Резко вертикальное, вытянутое лицо, и выпуклые, сумасшедшиной меченые глаза; космизм Лавкрафта пессимистичен: утверждая, что мы предельно одиноки во вселенной, он запускал фантасмагорические неведомые силы, которые… даже не управляют: вертят человеком, как хотят.
Люди не смогут её понять: Вселенную: и крах их будет связан с крахом оной: о чём, трепеща на экзистенциальном ветру, повествуют рассказы «Ньярлатхотеп» и «Зов Ктулху».

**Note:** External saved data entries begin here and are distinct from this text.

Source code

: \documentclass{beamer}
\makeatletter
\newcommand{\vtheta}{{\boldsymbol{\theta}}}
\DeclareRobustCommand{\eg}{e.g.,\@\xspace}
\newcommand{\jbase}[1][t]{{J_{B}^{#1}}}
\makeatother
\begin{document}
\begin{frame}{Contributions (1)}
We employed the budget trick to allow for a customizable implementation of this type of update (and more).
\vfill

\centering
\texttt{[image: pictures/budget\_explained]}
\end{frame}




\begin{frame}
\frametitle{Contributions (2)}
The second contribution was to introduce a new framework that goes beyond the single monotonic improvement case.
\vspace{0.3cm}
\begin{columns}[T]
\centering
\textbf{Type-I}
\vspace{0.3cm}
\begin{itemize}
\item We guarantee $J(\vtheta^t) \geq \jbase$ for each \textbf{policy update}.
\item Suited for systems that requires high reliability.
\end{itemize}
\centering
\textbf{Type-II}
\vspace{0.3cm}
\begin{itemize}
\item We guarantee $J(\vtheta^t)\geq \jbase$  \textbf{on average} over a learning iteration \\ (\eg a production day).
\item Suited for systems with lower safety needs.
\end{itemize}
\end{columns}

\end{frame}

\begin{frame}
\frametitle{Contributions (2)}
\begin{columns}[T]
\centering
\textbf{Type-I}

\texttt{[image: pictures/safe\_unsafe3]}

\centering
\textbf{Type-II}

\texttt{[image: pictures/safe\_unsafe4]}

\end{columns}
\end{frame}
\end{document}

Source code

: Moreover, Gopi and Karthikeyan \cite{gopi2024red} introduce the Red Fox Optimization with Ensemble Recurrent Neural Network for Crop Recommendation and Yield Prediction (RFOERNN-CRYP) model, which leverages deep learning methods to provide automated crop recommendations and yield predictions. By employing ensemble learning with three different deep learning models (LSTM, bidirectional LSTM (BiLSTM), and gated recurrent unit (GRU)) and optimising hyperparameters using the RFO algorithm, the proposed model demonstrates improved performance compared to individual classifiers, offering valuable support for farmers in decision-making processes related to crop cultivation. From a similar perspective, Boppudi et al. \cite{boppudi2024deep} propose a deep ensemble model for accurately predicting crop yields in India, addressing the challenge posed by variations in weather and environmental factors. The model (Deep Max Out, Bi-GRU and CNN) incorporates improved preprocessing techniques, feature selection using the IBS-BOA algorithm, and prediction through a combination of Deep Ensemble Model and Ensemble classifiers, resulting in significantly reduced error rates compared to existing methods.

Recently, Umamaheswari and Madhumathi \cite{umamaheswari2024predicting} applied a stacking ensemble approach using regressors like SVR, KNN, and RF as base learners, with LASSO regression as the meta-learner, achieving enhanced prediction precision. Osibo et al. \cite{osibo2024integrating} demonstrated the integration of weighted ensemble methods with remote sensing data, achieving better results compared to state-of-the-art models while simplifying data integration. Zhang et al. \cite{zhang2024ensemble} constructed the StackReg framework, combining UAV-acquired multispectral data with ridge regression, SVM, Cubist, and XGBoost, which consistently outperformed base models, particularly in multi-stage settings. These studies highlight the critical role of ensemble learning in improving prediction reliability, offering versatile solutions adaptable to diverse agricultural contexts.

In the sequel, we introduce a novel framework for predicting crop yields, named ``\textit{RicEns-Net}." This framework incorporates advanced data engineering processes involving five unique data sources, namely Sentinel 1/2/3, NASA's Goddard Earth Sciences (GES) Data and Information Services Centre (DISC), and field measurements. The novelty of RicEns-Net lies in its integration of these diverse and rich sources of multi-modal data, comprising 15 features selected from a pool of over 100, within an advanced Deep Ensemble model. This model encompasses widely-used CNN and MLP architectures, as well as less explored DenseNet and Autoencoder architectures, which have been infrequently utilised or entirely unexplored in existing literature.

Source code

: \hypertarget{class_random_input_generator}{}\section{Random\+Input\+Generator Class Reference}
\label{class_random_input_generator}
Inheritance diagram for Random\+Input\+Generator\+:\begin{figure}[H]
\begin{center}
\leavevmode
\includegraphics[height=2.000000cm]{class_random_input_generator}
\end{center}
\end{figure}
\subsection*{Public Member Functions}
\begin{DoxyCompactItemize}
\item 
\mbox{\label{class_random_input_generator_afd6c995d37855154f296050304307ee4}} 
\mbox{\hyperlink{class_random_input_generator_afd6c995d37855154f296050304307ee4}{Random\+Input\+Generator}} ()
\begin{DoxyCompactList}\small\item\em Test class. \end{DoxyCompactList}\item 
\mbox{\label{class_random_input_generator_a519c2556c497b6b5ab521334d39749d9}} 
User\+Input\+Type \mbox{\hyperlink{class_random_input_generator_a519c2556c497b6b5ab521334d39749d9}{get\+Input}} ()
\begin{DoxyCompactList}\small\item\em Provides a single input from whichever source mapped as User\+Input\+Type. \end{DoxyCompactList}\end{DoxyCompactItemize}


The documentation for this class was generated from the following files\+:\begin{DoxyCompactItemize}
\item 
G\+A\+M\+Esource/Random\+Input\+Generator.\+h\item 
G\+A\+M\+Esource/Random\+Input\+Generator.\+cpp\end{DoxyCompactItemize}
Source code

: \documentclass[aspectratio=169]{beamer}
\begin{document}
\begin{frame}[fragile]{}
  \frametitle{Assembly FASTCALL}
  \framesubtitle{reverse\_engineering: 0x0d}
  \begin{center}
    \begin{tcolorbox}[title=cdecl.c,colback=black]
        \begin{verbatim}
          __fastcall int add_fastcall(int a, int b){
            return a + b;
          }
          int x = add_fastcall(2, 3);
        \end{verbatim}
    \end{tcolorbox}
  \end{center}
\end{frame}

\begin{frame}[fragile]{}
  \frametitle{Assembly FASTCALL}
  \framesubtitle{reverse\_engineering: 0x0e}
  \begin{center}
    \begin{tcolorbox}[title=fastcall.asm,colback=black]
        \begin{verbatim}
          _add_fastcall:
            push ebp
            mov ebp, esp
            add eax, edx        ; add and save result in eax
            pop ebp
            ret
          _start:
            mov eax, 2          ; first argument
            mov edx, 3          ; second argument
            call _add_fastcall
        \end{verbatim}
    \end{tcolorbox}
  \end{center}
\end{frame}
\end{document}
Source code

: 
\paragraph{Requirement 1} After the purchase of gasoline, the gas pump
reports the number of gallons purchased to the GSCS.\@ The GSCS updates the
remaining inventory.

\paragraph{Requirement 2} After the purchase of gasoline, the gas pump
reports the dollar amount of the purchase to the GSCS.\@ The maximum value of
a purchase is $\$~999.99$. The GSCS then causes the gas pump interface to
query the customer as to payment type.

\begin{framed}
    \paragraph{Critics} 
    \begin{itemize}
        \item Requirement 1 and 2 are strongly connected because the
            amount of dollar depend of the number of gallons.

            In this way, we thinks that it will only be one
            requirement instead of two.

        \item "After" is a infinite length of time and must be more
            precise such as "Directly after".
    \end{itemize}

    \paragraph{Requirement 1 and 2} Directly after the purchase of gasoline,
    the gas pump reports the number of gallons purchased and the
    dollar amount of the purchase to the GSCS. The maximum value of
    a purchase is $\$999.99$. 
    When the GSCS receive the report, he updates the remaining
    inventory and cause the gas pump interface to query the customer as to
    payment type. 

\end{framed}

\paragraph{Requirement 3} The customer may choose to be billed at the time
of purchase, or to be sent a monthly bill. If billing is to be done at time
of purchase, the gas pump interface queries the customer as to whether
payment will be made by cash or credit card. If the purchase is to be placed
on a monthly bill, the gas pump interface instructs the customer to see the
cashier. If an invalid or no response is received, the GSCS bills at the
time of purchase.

В общем, философия космического пессимизма, организуясь в причудливые концепции, вплеталась в его повествования; и мрачность испускала свои лучи: ужалившие писателя, призваны были жалить и читающего.
Нечего никого щадить.
Писания Лавкрафта отражают амбивалентность взглядов его на сущность и потаённую природу знания: понятие запретного знания, введённое им, давит.
Она давит на ядро сознания, поскольку свидетельствует – попытка узнать вещи, которые должны оставаться неведомыми, приводит ко вреду.
Повреждению разума и искажению психики.
То же касается самопознания – человек просто утонет в оном колодце, захлебнувшись ужасом.
Как им не захлебнулся Лавкрафт?
Впрочем, судя по глазам, зеркально отражающим душу, захлёбывался всю жизнь.
Долго она не продлилась, и ничего тотально страшного в себе не содержала: начав сочинять с детства, он публиковался – без широты признания, накрывшего вещи его и имя после смерти: обильный интерес к нему возникает в середине семидесятых: как к автору невероятных вещей, скрестивших многое, где возможно содержатся зёрна… разных правд.
…алхимик, замок, в котором можно спрятаться, серия тайн, готический ужас обыденной невозможности контактов с миром: с ним, похоже, не удавались добросердечные контакты и у Лавкрафта, всё прятавшегося в своём замке, как выживший его «Алхимик»…
«Зверь в пещере» - окажется бывшим человеком, от долгих скитаний в лабиринтах пещеры пошедшим обратной эволюцией.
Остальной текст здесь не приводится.